The bipartisan bill overall addresses a national data privacy framework, a set of consumers’ data privacy rights and appropriate enforcement mechanisms.
The release was announced by the House committee’s Chairman Frank Pallone, D-N.J., its ranking member Rep. Cathy McMorris-Rodgers, R-Wash., and the Senate committee’s ranking member Sen. Roger Wicker, R-Miss.
“In the coming weeks, we will be working with our colleagues on both sides of the aisle to build support and finalize this standard to give Americans more control over their personal data,” they said.
“We welcome and encourage all of our colleagues to join us in this effort to enable meaningful privacy protections for Americans and provide businesses with operational certainty. This landmark agreement represents the sum of years of good faith efforts by us, other members, and numerous stakeholders as we work together to provide American consumers with comprehensive data privacy protections.”
They called the release of the draft a “critical milestone.”

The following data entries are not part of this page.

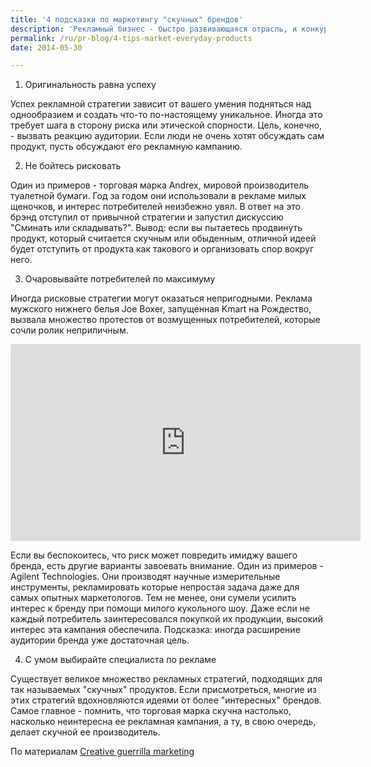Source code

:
 ```yaml
---
title: '4 подсказки по маркетингу "скучных" брендов'
description: 'Рекламный бизнес - быстро развивающаяся отрасль, и конкуренция в нем очень высока. Производители рекламы должны уметь предсказывать изменения в стремительном потоке торговых марок. Кому-то достается удача работать с интересным и инновационным брендом, который предлагает интересные возможности. Другим везет меньше, и они вынуждены заниматься маркетингом менее привлекательных продуктов и услуг для потенциально незаинтересованной аудитории. Тем не менее, именно на этом поле можно найти одни из самых креативных маркетинговых решений в мире.'
permalink: /ru/pr-blog/4-tips-market-everyday-products
date: 2014-05-30

---
```


1. Оригинальность равна успеху

Успех рекламной стратегии зависит от вашего умения подняться над однообразием и создать что-то по-настоящему уникальное. Иногда это требует шага в сторону риска или этической спорности. Цель, конечно, - вызвать реакцию аудитории. Если люди не очень хотят обсуждать сам продукт, пусть обсуждают его рекламную кампанию.

2. Не бойтесь рисковать

Один из примеров - торговая марка Andrex, мировой производитель туалетной бумаги. Год за годом они использовали в рекламе милых щеночков, и интерес потребителей неизбежно увял. В ответ на это брэнд отступил от привычной стратегии и запустил дискуссию "Сминать или складывать?". Вывод: если вы пытаетесь продвинуть продукт, который считается скучным или обыденным, отличной идеей будет отступить от продукта как такового и организовать спор вокруг него.

3. Очаровывайте потребителей по максимуму

Иногда рисковые стратегии могут оказаться непригодными. Реклама мужского нижнего белья Joe Boxer, запущенная Kmart на Рождество, вызвала множество протестов от возмущенных потребителей, которые сочли ролик неприличным.

<iframe width="560" height="315" src="https://www.youtube.com/embed/9PVhIMr4ScI?rel=0" frameborder="0" allowfullscreen></iframe>

Если вы беспокоитесь, что риск может повредить имиджу вашего бренда, есть другие варианты завоевать внимание. Один из примеров - Agilent Technologies. Они производят научные измерительные инструменты, рекламировать которые непростая задача даже для самых опытных маркетологов. Тем не менее, они сумели усилить интерес к бренду при помощи милого кукольного шоу. Даже если не каждый потребитель заинтересовался покупкой их продукции, высокий интерес эта кампания обеспечила. Подсказка: иногда расширение аудитории бренда уже достаточная цель.

4. С умом выбирайте специалиста по рекламе

Существует великое множество рекламных стратегий, подходящих для так называемых "скучных" продуктов. Если присмотреться, многие из этих стратегий вдохновляются идеями от более "интересных" брендов. Самое главное - помнить, что торговая марка скучна настолько, насколько неинтересна ее рекламная кампания, а ту, в свою очередь, делает скучной ее производитель.

По материалам <a href="https://www.creativeguerrillamarketing.com/guerrilla-marketing/4-creative-tips-market-everyday-products/">Creative guerrilla marketing</a>

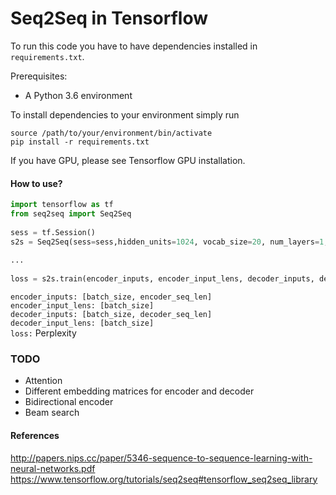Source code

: # Seq2Seq in Tensorflow
To run this code you have to have dependencies installed in ``requirements.txt``.  

Prerequisites:
- A Python 3.6 environment

To install dependencies to your environment simply run 
 
``source /path/to/your/environment/bin/activate``  
``pip install -r requirements.txt``  

If you have GPU, please see Tensorflow GPU installation.
#### How to use?
```python
import tensorflow as tf
from seq2seq import Seq2Seq
 
sess = tf.Session()
s2s = Seq2Seq(sess=sess,hidden_units=1024, vocab_size=20, num_layers=1, embedding_size=200)
 
...
 
loss = s2s.train(encoder_inputs, encoder_input_lens, decoder_inputs, decoder_inputs_lens)
```

```encoder_inputs: [batch_size, encoder_seq_len]```  
```encoder_input_lens: [batch_size]```  
```decoder_inputs: [batch_size, decoder_seq_len]```  
```decoder_input_lens: [batch_size]```  
```loss:``` Perplexity

### TODO
- Attention
- Different embedding matrices for encoder and decoder
- Bidirectional encoder
- Beam search

#### References
http://papers.nips.cc/paper/5346-sequence-to-sequence-learning-with-neural-networks.pdf
https://www.tensorflow.org/tutorials/seq2seq#tensorflow_seq2seq_library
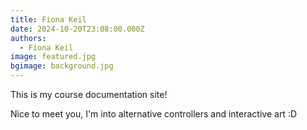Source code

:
 ```yaml
---
title: Fiona Keil
date: 2024-10-20T23:08:00.000Z
authors:
  - Fiona Keil
image: featured.jpg
bgimage: background.jpg
---
```

This is my course documentation site!

Nice to meet you, I'm into alternative controllers and interactive art :D
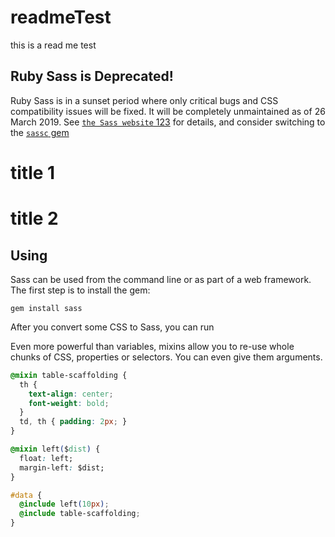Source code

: # readmeTest
this is a read me test 


## Ruby Sass is Deprecated!

Ruby Sass is in a sunset period where only critical bugs and CSS compatibility
issues will be fixed. It will be completely unmaintained as of 26 March 2019.
See [`the Sass website` 123][] for details, and consider switching to the [`sassc`
gem][]

[`the Sass website` 123]: https://sass-lang.com/ruby-sass
[`sassc` gem]: https://rubygems.org/gems/sassc

# title 1

# title 2 

## Using

Sass can be used from the command line
or as part of a web framework.
The first step is to install the gem:

	gem install sass

After you convert some CSS to Sass, you can run

Even more powerful than variables,
mixins allow you to re-use whole chunks of CSS,
properties or selectors.
You can even give them arguments. 

```css
@mixin table-scaffolding {
  th {
    text-align: center;
    font-weight: bold;
  }
  td, th { padding: 2px; }
}

@mixin left($dist) {
  float: left;
  margin-left: $dist;
}

#data {
  @include left(10px);
  @include table-scaffolding;
}
```
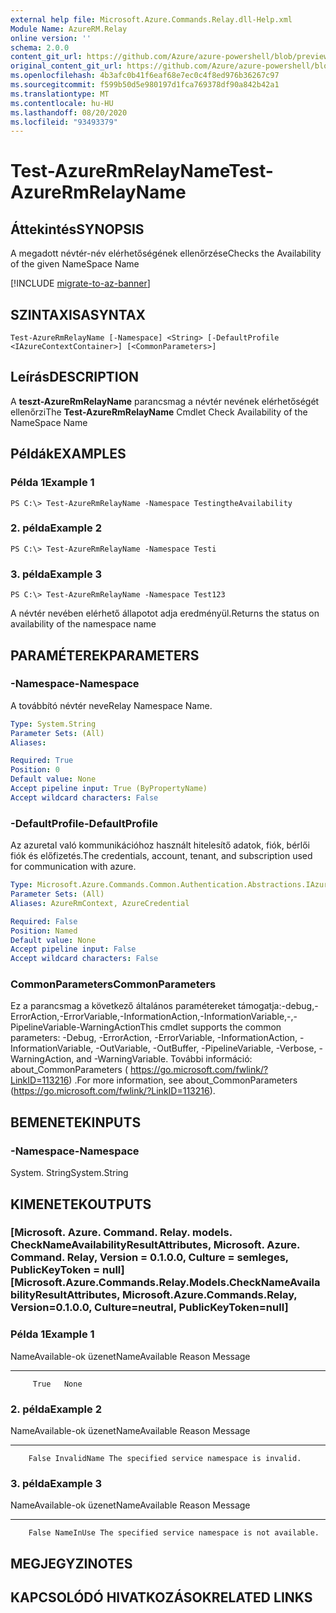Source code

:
 ```yaml
---
external help file: Microsoft.Azure.Commands.Relay.dll-Help.xml
Module Name: AzureRM.Relay
online version: ''
schema: 2.0.0
content_git_url: https://github.com/Azure/azure-powershell/blob/preview/src/ResourceManager/Relay/Commands.Relay/help/Test-AzureRmRelayName.md
original_content_git_url: https://github.com/Azure/azure-powershell/blob/preview/src/ResourceManager/Relay/Commands.Relay/help/Test-AzureRmRelayName.md
ms.openlocfilehash: 4b3afc0b41f6eaf68e7ec0c4f8ed976b36267c97
ms.sourcegitcommit: f599b50d5e980197d1fca769378df90a842b42a1
ms.translationtype: MT
ms.contentlocale: hu-HU
ms.lasthandoff: 08/20/2020
ms.locfileid: "93493379"
---
```

# <span data-ttu-id="e6f0d-101">Test-AzureRmRelayName</span><span class="sxs-lookup"><span data-stu-id="e6f0d-101">Test-AzureRmRelayName</span></span>

## <span data-ttu-id="e6f0d-102">Áttekintés</span><span class="sxs-lookup"><span data-stu-id="e6f0d-102">SYNOPSIS</span></span>
<span data-ttu-id="e6f0d-103">A megadott névtér-név elérhetőségének ellenőrzése</span><span class="sxs-lookup"><span data-stu-id="e6f0d-103">Checks the Availability of the given NameSpace Name</span></span>

[!INCLUDE [migrate-to-az-banner](../../includes/migrate-to-az-banner.md)]

## <span data-ttu-id="e6f0d-104">SZINTAXISA</span><span class="sxs-lookup"><span data-stu-id="e6f0d-104">SYNTAX</span></span>

```
Test-AzureRmRelayName [-Namespace] <String> [-DefaultProfile <IAzureContextContainer>] [<CommonParameters>]
```

## <span data-ttu-id="e6f0d-105">Leírás</span><span class="sxs-lookup"><span data-stu-id="e6f0d-105">DESCRIPTION</span></span>
<span data-ttu-id="e6f0d-106">A **teszt-AzureRmRelayName** parancsmag a névtér nevének elérhetőségét ellenőrzi</span><span class="sxs-lookup"><span data-stu-id="e6f0d-106">The **Test-AzureRmRelayName** Cmdlet Check Availability of the NameSpace Name</span></span>

## <span data-ttu-id="e6f0d-107">Példák</span><span class="sxs-lookup"><span data-stu-id="e6f0d-107">EXAMPLES</span></span>

### <span data-ttu-id="e6f0d-108">Példa 1</span><span class="sxs-lookup"><span data-stu-id="e6f0d-108">Example 1</span></span>
```
PS C:\> Test-AzureRmRelayName -Namespace TestingtheAvailability
```

### <span data-ttu-id="e6f0d-109">2. példa</span><span class="sxs-lookup"><span data-stu-id="e6f0d-109">Example 2</span></span>
```
PS C:\> Test-AzureRmRelayName -Namespace Testi
```

### <span data-ttu-id="e6f0d-110">3. példa</span><span class="sxs-lookup"><span data-stu-id="e6f0d-110">Example 3</span></span>
```
PS C:\> Test-AzureRmRelayName -Namespace Test123
```

<span data-ttu-id="e6f0d-111">A névtér nevében elérhető állapotot adja eredményül.</span><span class="sxs-lookup"><span data-stu-id="e6f0d-111">Returns the status on availability of the namespace name</span></span>

## <span data-ttu-id="e6f0d-112">PARAMÉTEREK</span><span class="sxs-lookup"><span data-stu-id="e6f0d-112">PARAMETERS</span></span>

### <span data-ttu-id="e6f0d-113">-Namespace</span><span class="sxs-lookup"><span data-stu-id="e6f0d-113">-Namespace</span></span>
<span data-ttu-id="e6f0d-114">A továbbító névtér neve</span><span class="sxs-lookup"><span data-stu-id="e6f0d-114">Relay Namespace Name.</span></span>

```yaml
Type: System.String
Parameter Sets: (All)
Aliases: 

Required: True
Position: 0
Default value: None
Accept pipeline input: True (ByPropertyName)
Accept wildcard characters: False
```

### <span data-ttu-id="e6f0d-115">-DefaultProfile</span><span class="sxs-lookup"><span data-stu-id="e6f0d-115">-DefaultProfile</span></span>
<span data-ttu-id="e6f0d-116">Az azuretal való kommunikációhoz használt hitelesítő adatok, fiók, bérlői fiók és előfizetés.</span><span class="sxs-lookup"><span data-stu-id="e6f0d-116">The credentials, account, tenant, and subscription used for communication with azure.</span></span>

```yaml
Type: Microsoft.Azure.Commands.Common.Authentication.Abstractions.IAzureContextContainer
Parameter Sets: (All)
Aliases: AzureRmContext, AzureCredential

Required: False
Position: Named
Default value: None
Accept pipeline input: False
Accept wildcard characters: False
```

### <span data-ttu-id="e6f0d-117">CommonParameters</span><span class="sxs-lookup"><span data-stu-id="e6f0d-117">CommonParameters</span></span>
<span data-ttu-id="e6f0d-118">Ez a parancsmag a következő általános paramétereket támogatja:-debug,-ErrorAction,-ErrorVariable,-InformationAction,-InformationVariable,-,-PipelineVariable-WarningAction</span><span class="sxs-lookup"><span data-stu-id="e6f0d-118">This cmdlet supports the common parameters: -Debug, -ErrorAction, -ErrorVariable, -InformationAction, -InformationVariable, -OutVariable, -OutBuffer, -PipelineVariable, -Verbose, -WarningAction, and -WarningVariable.</span></span> <span data-ttu-id="e6f0d-119">További információ: about_CommonParameters ( https://go.microsoft.com/fwlink/?LinkID=113216) .</span><span class="sxs-lookup"><span data-stu-id="e6f0d-119">For more information, see about_CommonParameters (https://go.microsoft.com/fwlink/?LinkID=113216).</span></span>

## <span data-ttu-id="e6f0d-120">BEMENETEK</span><span class="sxs-lookup"><span data-stu-id="e6f0d-120">INPUTS</span></span>

### <span data-ttu-id="e6f0d-121">-Namespace</span><span class="sxs-lookup"><span data-stu-id="e6f0d-121">-Namespace</span></span>
 <span data-ttu-id="e6f0d-122">System. String</span><span class="sxs-lookup"><span data-stu-id="e6f0d-122">System.String</span></span>

## <span data-ttu-id="e6f0d-123">KIMENETEK</span><span class="sxs-lookup"><span data-stu-id="e6f0d-123">OUTPUTS</span></span>

### <span data-ttu-id="e6f0d-124">[Microsoft. Azure. Command. Relay. models. CheckNameAvailabilityResultAttributes, Microsoft. Azure. Command. Relay, Version = 0.1.0.0, Culture = semleges, PublicKeyToken = null]</span><span class="sxs-lookup"><span data-stu-id="e6f0d-124">[Microsoft.Azure.Commands.Relay.Models.CheckNameAvailabilityResultAttributes, Microsoft.Azure.Commands.Relay, Version=0.1.0.0, Culture=neutral, PublicKeyToken=null]</span></span>

### <span data-ttu-id="e6f0d-125">Példa 1</span><span class="sxs-lookup"><span data-stu-id="e6f0d-125">Example 1</span></span>
<span data-ttu-id="e6f0d-126">NameAvailable-ok üzenet</span><span class="sxs-lookup"><span data-stu-id="e6f0d-126">NameAvailable Reason Message</span></span>
------------- ------ -------
         True   None

### <span data-ttu-id="e6f0d-127">2. példa</span><span class="sxs-lookup"><span data-stu-id="e6f0d-127">Example 2</span></span>
<span data-ttu-id="e6f0d-128">NameAvailable-ok üzenet</span><span class="sxs-lookup"><span data-stu-id="e6f0d-128">NameAvailable      Reason Message</span></span>
-------------      ------ -------
        False InvalidName The specified service namespace is invalid.

### <span data-ttu-id="e6f0d-129">3. példa</span><span class="sxs-lookup"><span data-stu-id="e6f0d-129">Example 3</span></span>
<span data-ttu-id="e6f0d-130">NameAvailable-ok üzenet</span><span class="sxs-lookup"><span data-stu-id="e6f0d-130">NameAvailable    Reason Message</span></span>
-------------    ------ -------
        False NameInUse The specified service namespace is not available.

## <span data-ttu-id="e6f0d-131">MEGJEGYZI</span><span class="sxs-lookup"><span data-stu-id="e6f0d-131">NOTES</span></span>

## <span data-ttu-id="e6f0d-132">KAPCSOLÓDÓ HIVATKOZÁSOK</span><span class="sxs-lookup"><span data-stu-id="e6f0d-132">RELATED LINKS</span></span>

The proposed bill would grant Americans protections against discriminatory use of their data, require covered entities to minimize on the front end the data they collect, enforce loyalty duties and prevent customers from needing to pay for privacy, prohibit targeted advertising for covered entities, enhance data protections for children and minors and establish “regulatory parity” across the internet.
Child privacy has been a particular topic of interest on Capitol Hill, with several high profile hearings taking place with social media companies to investigate their practices of catering to teenage users.